この記事では、統計の学習において、初学者がつまずきやすい不偏分散について解説していきます。
母分散・標本分散・不偏分散の関係を解説しながら、不偏分散は、なぜ、偏差平方和をデータ数n−1で割るのかについて、説明していきます。


分散とは


分散とは、データが平均値からどれだけ散らばっているかを表す統計量です。

具体的には、各データが平均値からどれだけ離れているか(=偏差)を二乗し、それらを合計したもの(偏差平方和)をデータ数で割って計算します。

偏差をわざわざ二乗するのは、二乗しないと合計が0になるからです。
二乗ではなく絶対値にするという方法もありますが、数学的に二乗にした方が扱いやすいことから、二乗で計算しています。

分散が大きいほどデータは平均値から広く散らばっており、分散が小さいほどデータは平均値に集中しています。

例えば、5つの数値データとして、150、160、170、180、190があったとします。これの分散を計算してみましょう。

まず、平均値は、$${(150+160+170+180+190)÷5 =170}$$ですね。

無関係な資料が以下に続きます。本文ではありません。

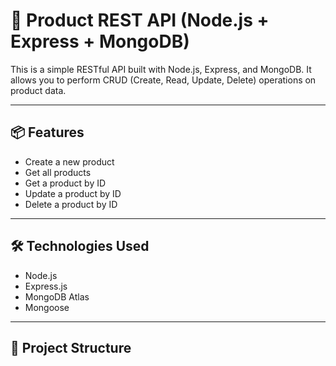 # 🛒 Product REST API (Node.js + Express + MongoDB)

This is a simple RESTful API built with Node.js, Express, and MongoDB. It allows you to perform CRUD (Create, Read, Update, Delete) operations on product data.

---

## 📦 Features

- Create a new product
- Get all products
- Get a product by ID
- Update a product by ID
- Delete a product by ID

---

## 🛠️ Technologies Used

- Node.js
- Express.js
- MongoDB Atlas
- Mongoose

---

## 📁 Project Structure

分散は、$${[(150-170)^2 + (160-170)^2 + (170-170)^2 + (180-190)^2 + (190- 170)^2] /2 = 200 }$$です。

この分散の値をみただけでは、元のデータと比べたスケール感がよくわかりません。そこで、元のデータとの比較ができるよう、分散の平方根をとります。
これが標準偏差です。
この例だと、$${\sqrt{200}=14}$$です。各データの平均値からのバラつきが14ということです。


母集団と標本の関係について


分散がわかったところで、現実にあるデータを考えてみましょう。

統計の目的の一つは、限られた少ないデータで、そのバックボーンにある大きなデータを推測することです。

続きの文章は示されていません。